Quindi sentii il dovere di scrivere un saggio sul buon
gusto, ma scoprii che anche questo sarebbe stato un errore, poiché, se è facile
ridicolizzare qualcosa di buono, è invece difficile ridicolizzare qualcosa che
è già ridicola.
I miei datori di lavoro diventarono freddi nei miei
confronti e non ero più il benvenuto a cerimonie pubbliche. Quando uscivo
nessuno mi riconosceva o parlava con me, anzi qualcuno iniziava a ridere
vedendomi. Mi sentivo come un fiammifero, che aveva fatto luce per un minuto
dopodiché si era spento. Ero così amareggiato che per quanto mi forzassi a
pensare, non riuscivo più a scrivere nemmeno una riga. Stavo iniziando a
pensare che non avevo più un motivo per vivere.
Prabha ora aveva paura di me. Non aveva il coraggio di
avvicinarsi se non era stata invitata e probabilmente finì per pensare che una
bambola di terracotta sarebbe stata un compagno migliore di un padre che
scriveva satira.
Un giorno divenne evidente che il giornale di Ahir stava
iniziando a concentrarsi su di me invece che sul capo villaggio ed iniziarono a
scrivere cose spregevoli. I miei amici mi portarono le copie del giornale e me
le lessero molto divertiti. Alcuni dicevano che, a parte il contenuto, il
linguaggio era superbo, intendendo che le calunnie contenute erano facili da
capire, e dovetti sentire questa stessa opinione per tutto il giorno.
C’era un piccolo giardino di fronte a casa mia. Una sera
era seduto lì da solo, stufo di questa situazione e notai gli uccelli che
tornavano ai loro nidi e semttevano di cantare, lasciandosi andare liberamente
alla pace della sera. Pensai che non ci sono combriccole di autori satirici tra
gli uccelli, né discussioni sul buon gusto, ma continuai ad essere preoccupato
su come avrei risposto ai miei calunniatori.
Uno dei problemi con la raffinatezza è che non tutte le
persone la capiscono. La scrittura rozza è relativamente comune, così decisi di
rispondere usando uno stile rozzo, non mi sarei dato per vinto! In quel momento
sentii una piccola e familiare voce nel buio della sera, quindi una tenera e
calda mano che toccava la mia. Ero così preoccupato e distratto che nonostante
riconoscessi la voce ed il tocco, quasi non me ne accorsi. Ma un momento dopo
la voce stava gentilmente avvicinandosi alle mie orecchie ed il delicato tocco
si stava intensificando.
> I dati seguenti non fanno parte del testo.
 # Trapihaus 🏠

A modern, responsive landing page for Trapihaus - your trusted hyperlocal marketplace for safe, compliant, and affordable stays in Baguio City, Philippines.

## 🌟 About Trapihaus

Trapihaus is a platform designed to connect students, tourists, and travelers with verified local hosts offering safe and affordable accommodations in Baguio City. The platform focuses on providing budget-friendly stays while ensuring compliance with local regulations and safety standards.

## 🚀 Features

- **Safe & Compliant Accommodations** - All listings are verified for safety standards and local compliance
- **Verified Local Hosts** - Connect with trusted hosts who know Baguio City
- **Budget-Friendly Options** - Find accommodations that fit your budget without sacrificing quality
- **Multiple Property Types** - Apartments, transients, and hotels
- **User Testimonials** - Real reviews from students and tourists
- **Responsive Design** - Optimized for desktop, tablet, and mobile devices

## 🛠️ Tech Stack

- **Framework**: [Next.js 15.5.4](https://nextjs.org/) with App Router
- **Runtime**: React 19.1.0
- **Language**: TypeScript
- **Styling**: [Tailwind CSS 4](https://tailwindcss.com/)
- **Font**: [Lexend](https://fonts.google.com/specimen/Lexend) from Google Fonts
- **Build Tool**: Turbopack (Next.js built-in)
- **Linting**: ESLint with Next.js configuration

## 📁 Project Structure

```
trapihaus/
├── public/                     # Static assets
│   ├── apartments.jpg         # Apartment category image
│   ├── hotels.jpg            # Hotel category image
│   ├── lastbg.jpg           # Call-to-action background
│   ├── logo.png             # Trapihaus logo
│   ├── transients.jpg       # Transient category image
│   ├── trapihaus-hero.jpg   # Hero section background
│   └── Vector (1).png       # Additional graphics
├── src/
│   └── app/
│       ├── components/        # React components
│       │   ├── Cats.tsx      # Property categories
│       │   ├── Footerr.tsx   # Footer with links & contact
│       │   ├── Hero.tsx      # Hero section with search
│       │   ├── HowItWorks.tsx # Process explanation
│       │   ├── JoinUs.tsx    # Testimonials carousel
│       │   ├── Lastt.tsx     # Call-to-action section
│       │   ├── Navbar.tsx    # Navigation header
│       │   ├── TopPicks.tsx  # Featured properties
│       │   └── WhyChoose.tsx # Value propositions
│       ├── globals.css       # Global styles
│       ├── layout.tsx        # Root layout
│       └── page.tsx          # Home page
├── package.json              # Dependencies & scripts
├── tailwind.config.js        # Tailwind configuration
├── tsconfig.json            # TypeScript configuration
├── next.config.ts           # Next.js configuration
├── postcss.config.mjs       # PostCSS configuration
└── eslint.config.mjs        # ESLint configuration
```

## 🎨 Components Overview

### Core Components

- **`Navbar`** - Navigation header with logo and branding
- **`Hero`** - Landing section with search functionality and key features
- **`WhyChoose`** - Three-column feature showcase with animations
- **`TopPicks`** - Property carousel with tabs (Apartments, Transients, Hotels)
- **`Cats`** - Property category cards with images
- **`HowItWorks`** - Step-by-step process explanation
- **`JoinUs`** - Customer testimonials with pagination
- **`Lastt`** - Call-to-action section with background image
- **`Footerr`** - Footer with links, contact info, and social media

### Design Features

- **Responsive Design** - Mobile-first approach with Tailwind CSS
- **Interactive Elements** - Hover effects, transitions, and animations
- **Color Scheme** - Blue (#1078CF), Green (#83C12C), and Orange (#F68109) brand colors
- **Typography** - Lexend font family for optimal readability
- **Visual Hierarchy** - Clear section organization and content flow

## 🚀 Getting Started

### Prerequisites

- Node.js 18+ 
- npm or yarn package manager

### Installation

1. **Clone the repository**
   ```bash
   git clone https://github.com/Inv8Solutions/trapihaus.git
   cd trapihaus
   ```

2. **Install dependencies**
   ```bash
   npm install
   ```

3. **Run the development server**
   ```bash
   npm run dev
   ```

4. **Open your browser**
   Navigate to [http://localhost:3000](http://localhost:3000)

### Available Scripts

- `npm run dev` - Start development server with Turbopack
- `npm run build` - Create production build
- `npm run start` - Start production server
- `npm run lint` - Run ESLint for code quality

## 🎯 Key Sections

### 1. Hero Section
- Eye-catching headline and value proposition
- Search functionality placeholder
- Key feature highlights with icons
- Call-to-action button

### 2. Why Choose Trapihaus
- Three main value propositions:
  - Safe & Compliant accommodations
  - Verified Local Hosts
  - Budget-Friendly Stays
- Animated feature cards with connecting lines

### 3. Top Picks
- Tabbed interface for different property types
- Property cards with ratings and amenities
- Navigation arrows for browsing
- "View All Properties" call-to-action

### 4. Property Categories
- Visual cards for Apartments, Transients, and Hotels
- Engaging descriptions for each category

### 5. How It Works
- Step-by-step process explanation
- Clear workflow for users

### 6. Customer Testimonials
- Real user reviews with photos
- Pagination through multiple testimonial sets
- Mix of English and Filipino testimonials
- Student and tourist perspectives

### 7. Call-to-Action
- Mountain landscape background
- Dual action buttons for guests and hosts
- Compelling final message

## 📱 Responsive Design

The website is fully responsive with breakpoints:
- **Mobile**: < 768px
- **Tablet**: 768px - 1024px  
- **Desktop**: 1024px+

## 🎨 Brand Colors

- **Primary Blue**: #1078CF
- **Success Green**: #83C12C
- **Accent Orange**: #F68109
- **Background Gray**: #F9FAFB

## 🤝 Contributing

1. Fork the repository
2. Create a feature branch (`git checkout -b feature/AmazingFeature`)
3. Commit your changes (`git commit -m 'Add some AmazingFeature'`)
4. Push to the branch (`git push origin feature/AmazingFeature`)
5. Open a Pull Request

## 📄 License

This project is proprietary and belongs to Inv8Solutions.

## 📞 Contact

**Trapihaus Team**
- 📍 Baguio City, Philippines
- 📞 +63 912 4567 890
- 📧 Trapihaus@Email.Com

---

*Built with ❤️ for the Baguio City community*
C’era un ragazza di fianco a me e stava chiamando
dolcemente “Padre”. Quando non ricevette nessuna risposta, prese la mia mano
destra e l’avvicinò per un attimo alle sue guance, quindi tornò lentamente
dentro casa.
Prabha non mi aveva chiamato così da molto tempo e non mi
aveva più mostrato quel genere di affetto, così il tenero tocco di quella sera
andò diretto al mio cuore.
Dopo un po’ anch’io rientrai in casa e vidi Prabha che
giaceva su una sedia; sembrava distrutta ed i suoi occhi erano socchiusi, come
un fiore, appassito a fine giornata. Misi una mano sulla sua fronte ed era
molto calda, come il suo respiro, e le vene sulle tempie stavano pulsando. Solo
allora realizzai che la ragazza, agitata dal principio della malattia, era
andata da suo padre sperando in cuor suo di ricevere attenzioni ed affetto,
mentre suo padre in quel momento era impegnato a pensare ad una infuocata
risposta per il giornale di Jahir.
Mi sedetti di fianco a lei. Senza dire nulla, tirò la mia
mano tra le sue, vi avvicinò le guance e rimase sdraiata.
Io feci un falò con tutti i giornali di Jahir ed Ahir e non
scrissi mai la mia risposta, e la cosa mi diede la più grande felicità che avessi
mai provato.
Quando era morta sua madre, avevo tenuto Prabha nel mio
grembo, ora, dopo aver cremato la sua madre adottiva – il mio scrivere –
l’avevo presa tra le mie braccia e portata a letto.